Hint: write a in polar form.
• February 16th 2009, 01:01 PM
manjohn12
Quote:

Originally Posted by srw899
A function of the form f(z)=az+b where a and b are complex constants is called a linear transformation. show that every linear transformation can be expressed as the composition of a magnification, a ratation, and a translation. deduce from this that a linear transformation maps lines to lines and circles to circles.

Hint: write a in polar form.

Let $a = re^{i \theta}$ and $z = be^{i \gamma}$. Then $az = rbe^{i(\theta + \gamma)}$. And let $b = b_{1}+ i b_2$.
• February 16th 2009, 02:38 PM
ThePerfectHacker
Quote:

Originally Posted by srw899
A function of the form f(z)=az+b where a and b are complex constants is called a linear transformation. show that every linear transformation can be expressed as the composition of a magnification, a ratation, and a translation. deduce from this that a linear transformation maps lines to lines and circles to circles.

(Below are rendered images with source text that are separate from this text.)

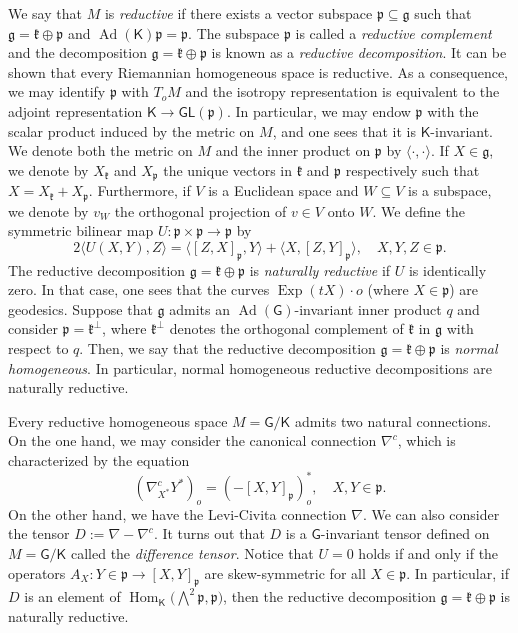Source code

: \documentclass[11pt,a4paper,final]{amsart}
\newcommand{\s}{\mathsf}
\newcommand{\g}{\mathfrak}
\newcommand{\Ad}{\operatorname{Ad}}
\newcommand{\Exp}{\operatorname{Exp}}
\theoremstyle{definition}
\begin{document}
We say that $M$ is \textit{reductive} if there exists a vector subspace $\g{p}\subseteq \g{g}$ such that $\g{g}=\g{k}\oplus \g{p}$ and $\Ad(\mathsf{K})\g{p}=\g{p}$.
The subspace $\g{p}$ is called a \textit{reductive complement} and the decomposition $\g{g}=\g{k}\oplus \g{p}$ is known as a \textit{reductive decomposition}.
It can be shown that every Riemannian homogeneous space is reductive.
As a consequence, we may identify $\g{p}$ with $T_{o}M$ and the isotropy representation is equivalent to the adjoint representation $\mathsf{K}\to \mathsf{GL}(\g{p})$.
In particular, we may endow $\g{p}$ with the scalar product induced by the metric on $M$, and one sees that it is $\mathsf{K}$-invariant.
We denote both the metric on $M$ and the inner product on $\g{p}$ by $\langle\cdot,\cdot\rangle$.
If $X\in \g{g}$, we denote by $X_{\g{k}}$ and $X_{\g{p}}$ the unique vectors in $\g{k}$ and $\g{p}$ respectively such that $X=X_{\g{k}}+X_{\g{p}}$.
Furthermore, if $V$ is a Euclidean space and $W\subseteq V$ is a subspace, we denote by $v_{W}$ the orthogonal projection of $v\in V$ onto $W$. We define the symmetric bilinear map $U\colon\g{p}\times\g{p}\rightarrow \g{p}$ by
\begin{equation}\label{eq:UTensor}
	2 \langle U(X, Y),Z \rangle=\langle [Z,X]_{\g{p}},Y\rangle + \langle X, [Z,Y]_{\g{p}}\rangle, \quad X,Y,Z\in\g{p}.
\end{equation}
The reductive decomposition $\g{g}=\g{k}\oplus\g{p}$ is \textit{naturally reductive} if $U$ is identically zero.
In that case, one sees that the curves $\Exp(tX)\cdot o$ (where $X\in\g{p}$) are geodesics.
Suppose that $\g{g}$ admits an $\Ad(\s{G})$-invariant inner product $q$ and consider $\g{p}=\g{k}^\perp$, where $\g{k}^{\perp}$ denotes the orthogonal complement of $\g{k}$ in $\g{g}$ with respect to $q$.
Then, we say that the reductive decomposition $\g{g}=\g{k}\oplus\g{p}$ is \textit{normal homogeneous}. In particular, normal homogeneous reductive decompositions are naturally reductive.
	
Every reductive homogeneous space $M=\mathsf{G}/\mathsf{K}$ admits two natural connections.
On the one hand, we may consider the canonical connection $\nabla^{c}$, which is characterized by the equation
\[
	(\nabla^{c}_{X^{*}}Y^{*})_{o}=(-[X,Y]_{\g{p}})^{*}_{o}, \quad X,Y\in\g{p}.
\]
On the other hand, we have the Levi-Civita connection $\nabla$. We can also consider the tensor  $D:=\nabla - \nabla^c$. It turns out that $D$ is a $\s{G}$-invariant tensor defined on $M=\s{G}/\s{K}$ called the \textit{difference tensor}. Notice that $U=0$ holds if and only if the operators $A_{X}\colon Y\in \g{p}\to [X,Y]_{\g{p}}$ are skew-symmetric for all $X\in \g{p}$.
In particular, if $D$ is an element of $\operatorname{Hom}_{\s{K}}\bigl(\bigwedge^{2}\g{p},\g{p}\bigr)$, then  the reductive decomposition $\g{g}=\g{k}\oplus\g{p}$ is naturally reductive. 
	
\end{document}
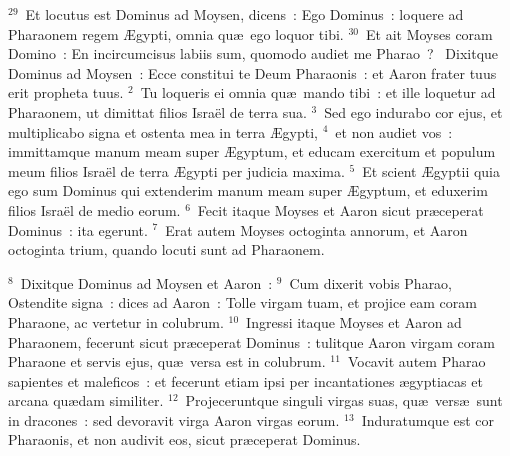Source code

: ${}^{29}$~Et locutus est Dominus ad Moysen, dicens~: Ego Dominus~: loquere ad Pharaonem regem \AE gypti, omnia qu\ae\ ego loquor tibi.
${}^{30}$~Et ait Moyses coram Domino~: En incircumcisus labiis sum, quomodo audiet me Pharao~?
~Dixitque Dominus ad Moysen~: Ecce constitui te Deum Pharaonis~: et Aaron frater tuus erit propheta tuus.
${}^{2}$~Tu loqueris ei omnia qu\ae\ mando tibi~: et ille loquetur ad Pharaonem, ut dimittat filios Isra\"el de terra sua.
${}^{3}$~Sed ego indurabo cor ejus, et multiplicabo signa et ostenta mea in terra \AE gypti,
${}^{4}$~et non audiet vos~: immittamque manum meam super \AE gyptum, et educam exercitum et populum meum filios Isra\"el de terra \AE gypti per judicia maxima.
${}^{5}$~Et scient \AE gyptii quia ego sum Dominus qui extenderim manum meam super \AE gyptum, et eduxerim filios Isra\"el de medio eorum.
${}^{6}$~Fecit itaque Moyses et Aaron sicut pr\ae ceperat Dominus~: ita egerunt.
${}^{7}$~Erat autem Moyses octoginta annorum, et Aaron octoginta trium, quando locuti sunt ad Pharaonem.


${}^{8}$~Dixitque Dominus ad Moysen et Aaron~:
${}^{9}$~Cum dixerit vobis Pharao, Ostendite signa~: dices ad Aaron~: Tolle virgam tuam, et projice eam coram Pharaone, ac vertetur in colubrum.
${}^{10}$~Ingressi itaque Moyses et Aaron ad Pharaonem, fecerunt sicut pr\ae ceperat Dominus~: tulitque Aaron virgam coram Pharaone et servis ejus, qu\ae\ versa est in colubrum.
${}^{11}$~Vocavit autem Pharao sapientes et maleficos~: et fecerunt etiam ipsi per incantationes \ae gyptiacas et arcana qu\ae dam similiter.
${}^{12}$~Projeceruntque singuli virgas suas, qu\ae\ vers\ae\ sunt in dracones~: sed devoravit virga Aaron virgas eorum.
${}^{13}$~Induratumque est cor Pharaonis, et non audivit eos, sicut pr\ae ceperat Dominus.


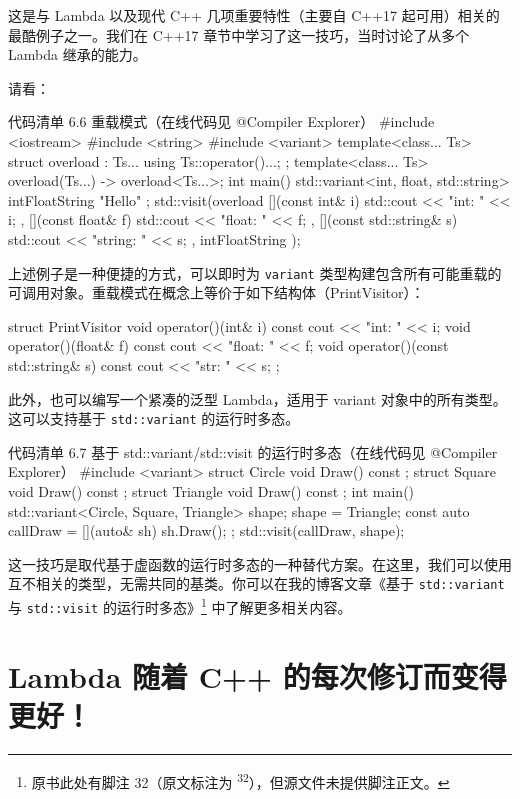 这是与 Lambda 以及现代 C++ 几项重要特性（主要自 C++17 起可用）相关的最酷例子之一。我们在 C++17 章节中学习了这一技巧，当时讨论了从多个 Lambda 继承的能力。

请看：

\begin{codeboxt}{代码清单 6.6 重载模式（在线代码见 @Compiler Explorer）}
#include <iostream>
#include <string>
#include <variant>
template<class... Ts> struct overload : Ts... { using Ts::operator()...; };
template<class... Ts> overload(Ts...) -> overload<Ts...>;
int main() {
std::variant<int, float, std::string> intFloatString { "Hello" };
std::visit(overload
{
[](const int& i) { std::cout << "int: " << i; },
[](const float& f) { std::cout << "float: " << f; },
[](const std::string& s) { std::cout << "string: " << s; }
},
intFloatString
);
}
\end{codeboxt}

上述例子是一种便捷的方式，可以即时为 \texttt{variant} 类型构建包含所有可能重载的可调用对象。重载模式在概念上等价于如下结构体（PrintVisitor）：

\begin{codebox}
struct PrintVisitor {
void operator()(int& i) const { cout << "int: " << i; }
void operator()(float& f) const { cout << "float: " << f; }
void operator()(const std::string& s) const { cout << "str: " << s; }
};
\end{codebox}

此外，也可以编写一个紧凑的泛型 Lambda，适用于 variant 对象中的所有类型。这可以支持基于 \texttt{std::variant} 的运行时多态。

\begin{codeboxt}{代码清单 6.7 基于 std::variant/std::visit 的运行时多态（在线代码见 @Compiler Explorer）}
#include <variant>
struct Circle { void Draw() const { } };
struct Square { void Draw() const { } };
struct Triangle { void Draw() const { } };
int main() {
std::variant<Circle, Square, Triangle> shape;
shape = Triangle{};
const auto callDraw = [](auto& sh) { sh.Draw(); };
std::visit(callDraw, shape);
}
\end{codeboxt}

这一技巧是取代基于虚函数的运行时多态的一种替代方案。在这里，我们可以使用互不相关的类型，无需共同的基类。你可以在我的博客文章《基于 \texttt{std::variant} 与 \texttt{std::visit} 的运行时多态》\footnote{原书此处有脚注 32（原文标注为 \textsuperscript{32}），但源文件未提供脚注正文。} 中了解更多相关内容。

\section{Lambda 随着 C++ 的每次修订而变得更好！}

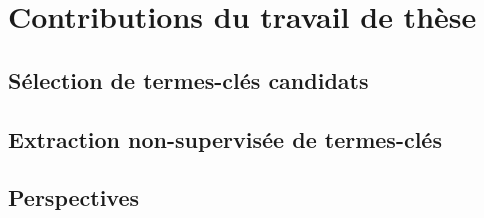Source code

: \chapter{Contributions du travail de thèse}
  \section{Sélection de termes-clés candidats}
  \section{Extraction non-supervisée de termes-clés}
  \section{Perspectives}

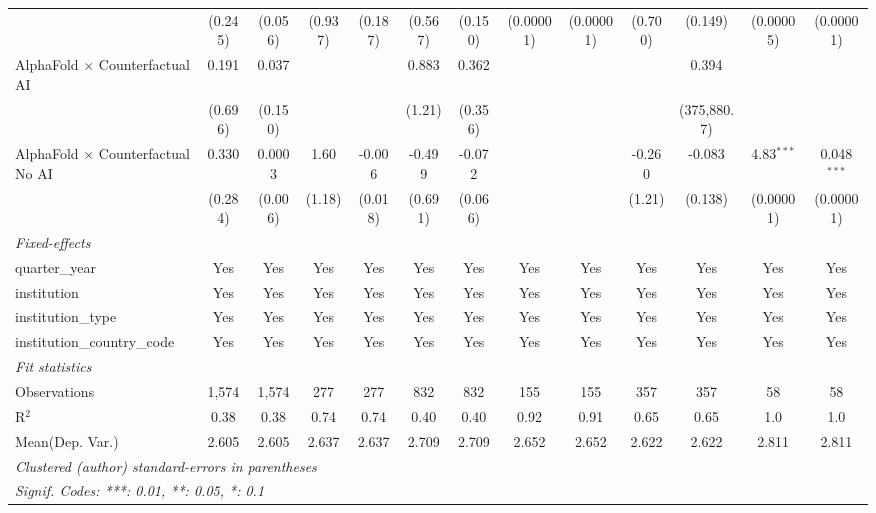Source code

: \begin{tabular}{lcccccccccccc}
                                            & (0.245) & (0.056) & (0.937) & (0.187) & (0.567) & (0.150) & (0.00001)      & (0.00001)      & (0.700) & (0.149)     & (0.00005)      & (0.00001)\\   
   AlphaFold $\times$ Counterfactual AI     & 0.191   & 0.037   &         &         & 0.883   & 0.362   &                &                &         & 0.394       &                &   \\   
                                            & (0.696) & (0.150) &         &         & (1.21)  & (0.356) &                &                &         & (375,880.7) &                &   \\   
   AlphaFold $\times$ Counterfactual No AI  & 0.330   & 0.0003  & 1.60    & -0.006  & -0.499  & -0.072  &                &                & -0.260  & -0.083      & 4.83$^{***}$   & 0.048$^{***}$\\   
                                            & (0.284) & (0.006) & (1.18)  & (0.018) & (0.691) & (0.066) &                &                & (1.21)  & (0.138)     & (0.00001)      & (0.00001)\\   
   \midrule
   \emph{Fixed-effects}\\
   quarter\_year                            & Yes     & Yes     & Yes     & Yes     & Yes     & Yes     & Yes            & Yes            & Yes     & Yes         & Yes            & Yes\\  
   institution                              & Yes     & Yes     & Yes     & Yes     & Yes     & Yes     & Yes            & Yes            & Yes     & Yes         & Yes            & Yes\\  
   institution\_type                        & Yes     & Yes     & Yes     & Yes     & Yes     & Yes     & Yes            & Yes            & Yes     & Yes         & Yes            & Yes\\  
   institution\_country\_code               & Yes     & Yes     & Yes     & Yes     & Yes     & Yes     & Yes            & Yes            & Yes     & Yes         & Yes            & Yes\\  
   \midrule
   \emph{Fit statistics}\\
   Observations                             & 1,574   & 1,574   & 277     & 277     & 832     & 832     & 155            & 155            & 357     & 357         & 58             & 58\\  
   R$^2$                                    & 0.38    & 0.38    & 0.74    & 0.74    & 0.40    & 0.40    & 0.92           & 0.91           & 0.65    & 0.65        & 1.0            & 1.0\\  
Mean(Dep. Var.) & 2.605 & 2.605 & 2.637 & 2.637 & 2.709 & 2.709 & 2.652 & 2.652 & 2.622 & 2.622 & 2.811 & 2.811 \\
   \midrule \midrule
   \multicolumn{13}{l}{\emph{Clustered (author) standard-errors in parentheses}}\\
   \multicolumn{13}{l}{\emph{Signif. Codes: ***: 0.01, **: 0.05, *: 0.1}}\\
\end{tabular}
\par\endgroup
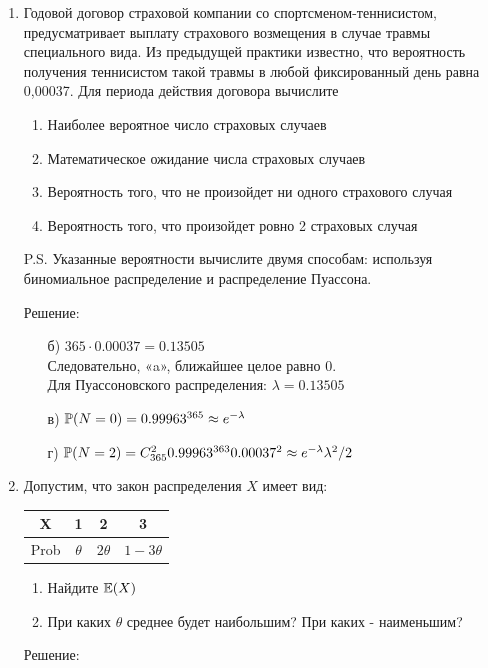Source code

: \documentclass[12pt, a4paper]{article}\usepackage[]{graphicx}\usepackage[]{color}
\begin{document}
\begin{enumerate}
\item Годовой договор страховой компании со спортсменом-теннисистом, предусматривает выплату страхового возмещения  в случае травмы специального вида. Из предыдущей практики известно, что вероятность получения теннисистом такой травмы  в любой фиксированный день равна 0,00037. Для периода действия договора вычислите
\begin{enumerate}
\item Наиболее вероятное число страховых случаев
\item Математическое ожидание числа страховых случаев
\item Вероятность того, что не произойдет ни одного страхового случая
\item Вероятность того, что произойдет ровно 2 страховых случая
\end{enumerate}
P.S. Указанные вероятности вычислите двумя способам: используя биномиальное распределение и распределение Пуассона.

Решение:
\begin{enumerate}
\item[б)] $365\cdot 0.00037=0.13505$ \\
Следовательно, «a», ближайшее целое равно 0. \\
Для Пуассоновского распределения: $\lambda=0.13505$
\item[в)] $\P(N=0)=0.99963^{365}\approx e^{-\lambda}$
\item[г)] $\P(N=2)=C_{365}^{2}0.99963^{363}0.00037^{2}\approx e^{-\lambda}\lambda^{2}/2$
\end{enumerate}

\item Допустим, что закон распределения $X$ имеет вид:
\begin{tabular}{c|ccc}
  X & 1 & 2 & 3 \\
  \hline
  Prob & $\theta$ & $2\theta$ & $1-3\theta$ \\
\end{tabular}
\begin{enumerate}
\item Найдите $\E(X)$ %
\item При каких $\theta$ среднее будет наибольшим? При каких - наименьшим?
\end{enumerate}

Решение:


\end{enumerate}
\end{document}
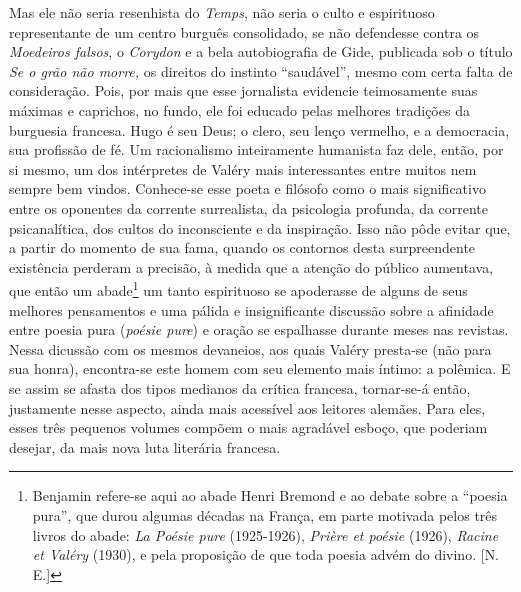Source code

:Mas ele não seria resenhista do \emph{Temps}, não seria o culto e
espirituoso representante de um centro burguês consolidado, se não
defendesse contra os \emph{Moedeiros falsos}, o \emph{Corydon} e a bela
autobiografia de Gide, publicada sob o título \emph{Se o grão não
morre,} os direitos do instinto ``saudável'', mesmo com certa falta de
consideração. Pois, por mais que esse jornalista evidencie teimosamente
suas máximas e caprichos, no fundo, ele foi educado pelas melhores
tradições da burguesia francesa. Hugo é seu Deus; o clero, seu lenço
vermelho, e a democracia, sua profissão de fé. Um racionalismo
inteiramente humanista faz dele, então, por si mesmo, um dos intérpretes
de Valéry mais interessantes entre muitos nem sempre bem vindos.
Conhece-se esse poeta e filósofo como o mais significativo entre os
oponentes da corrente surrealista, da psicologia profunda, da corrente
psicanalítica, dos cultos do inconsciente e da inspiração. Isso não pôde
evitar que, a partir do momento de sua fama, quando os contornos desta
surpreendente existência perderam a precisão, à medida que a atenção do
público aumentava, que então um abade\footnote{Benjamin refere-se aqui
  ao abade Henri Bremond e ao debate sobre a ``poesia pura'', que durou
  algumas décadas na França, em parte motivada pelos três livros do
  abade: \emph{La Poésie pure} (1925-1926), \emph{Prière et poésie}
  (1926), \emph{Racine et Valéry} (1930), e pela proposição de que toda
  poesia advém do divino. {[}N. E.{]}} um tanto espirituoso se
apoderasse de alguns de seus melhores pensamentos e uma pálida e
insignificante discussão sobre a afinidade entre poesia pura
(\emph{poésie pure}) e oração se espalhasse durante meses nas revistas.
Nessa dicussão com os mesmos devaneios, aos quais Valéry presta-se (não
para sua honra), encontra-se este homem com seu elemento mais íntimo: a
polêmica. E se assim se afasta dos tipos medianos da crítica francesa,
tornar-se-á então, justamente nesse aspecto, ainda mais acessível aos
leitores alemães. Para eles, esses três pequenos volumes compõem o mais
agradável esboço, que poderiam desejar, da mais nova luta literária
francesa.

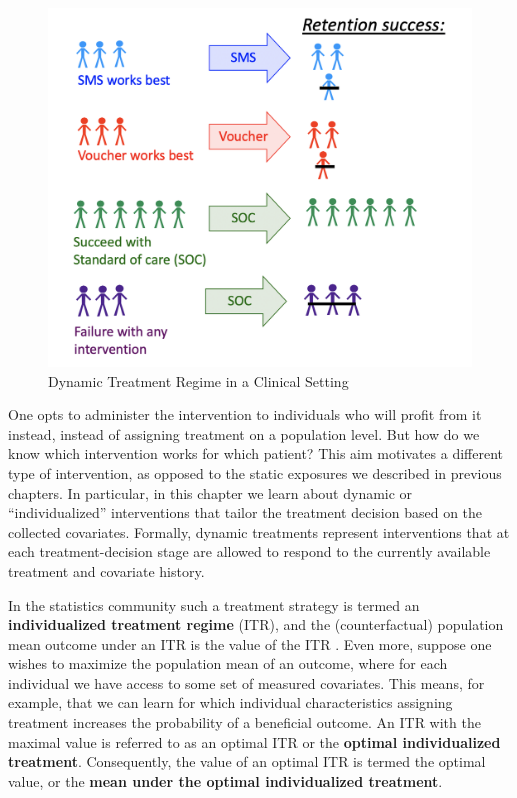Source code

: \documentclass[12pt, krantz2,]{krantz}
\theoremstyle{definition}
\theoremstyle{definition}
\theoremstyle{definition}
\newcommand{\1}{\mathbbm{1}}
\begin{document}
\begin{figure}

{\centering \includegraphics[width=0.8\linewidth]{img/image/DynamicA_Illustration} 

}

\caption{Dynamic Treatment Regime in a Clinical Setting}\label{fig:unnamed-chunk-1}
\end{figure}

One opts to administer the intervention to individuals who will profit from it instead,
instead of assigning treatment on a population level. But how do we know which
intervention works for which patient? This aim motivates a different type of
intervention, as opposed to the static exposures we described in previous chapters. In
particular, in this chapter we learn about dynamic or ``individualized''
interventions that tailor the treatment decision based on the collected
covariates. Formally, dynamic treatments represent interventions that at each
treatment-decision stage are allowed to respond to the currently available
treatment and covariate history.

In the statistics community such a treatment strategy is termed an
\textbf{individualized treatment regime} (ITR), and the (counterfactual) population
mean outcome under an ITR is the value of the ITR \citep{neyman1990, robins1986, pearl2009}. Even more, suppose one wishes to maximize the population mean of an
outcome, where for each individual we have access to some set of measured
covariates. This means, for example, that we can learn for which individual
characteristics assigning treatment increases the probability of a beneficial
outcome. An ITR with the maximal value is referred to as an
optimal ITR or the \textbf{optimal individualized treatment}. Consequently, the value
of an optimal ITR is termed the optimal value, or the \textbf{mean under the optimal
individualized treatment}.
\end{document}
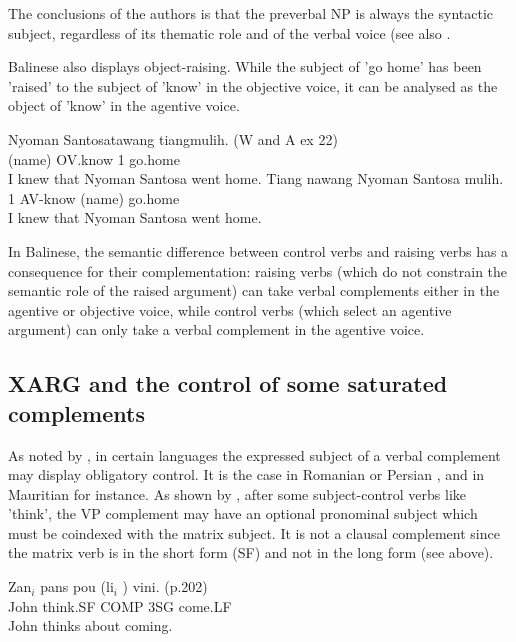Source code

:\documentclass[output=paper]{langsci/langscibook}
\begin{document}
The conclusions of the authors is that the preverbal NP is always the syntactic subject, regardless of its thematic role and of the verbal voice (see also \citealt{ManningandSag1998}.

Balinese also displays object-raising. While the subject of 'go home' has been 'raised' to the subject of 'know' in the objective voice, it can be analysed as the object of 'know' in the agentive voice.

\begin{exe}
\ex \begin{xlist}
\ex \gll Nyoman Santosatawang tiangmulih. (W and A ex 22)\\
(name) OV.know 1 go.home\\
\glt I knew that Nyoman Santosa went home.
\ex \gll Tiang nawang Nyoman Santosa mulih.\\
1 AV-know (name) go.home\\
\glt I knew that Nyoman Santosa went home.
\end{xlist}
\end{exe}

In Balinese, the semantic difference between control verbs and raising verbs has a consequence for their complementation: raising verbs (which do not constrain the semantic role of the raised argument) can take verbal complements either in the agentive or objective voice, while control verbs (which select an agentive argument) can only take a verbal complement in the agentive voice.

\subsection{XARG and the control of some saturated complements}

As noted by \citet{Farkas1988}, in certain languages the expressed subject of a verbal complement may display obligatory control. It is the case in Romanian or Persian \citet{Karimi2008}, and in Mauritian for instance. As shown by \citet{HenriandLaurens2011}, after some subject-control verbs like 'think', the VP complement may have an optional pronominal subject which must be coindexed with the matrix subject. It is not a clausal complement since the matrix verb is in the short form (SF) and not in the long form (see above).

\begin{exe}
\ex \gll Zan$_{i}$ pans pou (li$_{i}$ ) vini. (p.202)\\
John think.SF COMP 3SG come.LF  \\
 \glt John thinks about coming.
\end{exe}
\end{document}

Hint: write a in polar form.

You need to know that $a\not =0$!

If $a\in \mathbb{R}^{\times}$ and $a>1$ then $z\mapsto az$ is magnification by $a$. If $0 then $z\to az$ is minification by $a$. If $a<0$ then $a\to az$ is the same effect of $a\to |a|z$ however the object is reflected through the origin. And of course if $a=1$ then nothing happens.

Let $\theta\in \mathbb{R}$ then $z\mapsto e^{i\theta}z$ is a rotation counterclockwise by $\theta$. If if $\alpha \in \mathbb{C}$ then $z\mapsto z+\alpha$ is a translation in direction of $\alpha$ (if you think of this complex number as a vector).

Therefore, given $f(z) = \alpha z + \beta$ where $f(z) = re^{i\theta} + \beta$. So first you send $z\mapsto rz$ then $z\mapsto e^{i\theta}z$ and then $z\mapsto z+\beta$. Thus, all we are doing are rotating, maginifying/minifying, and translating. Thus, lines and circles go to lines and circles, respectively.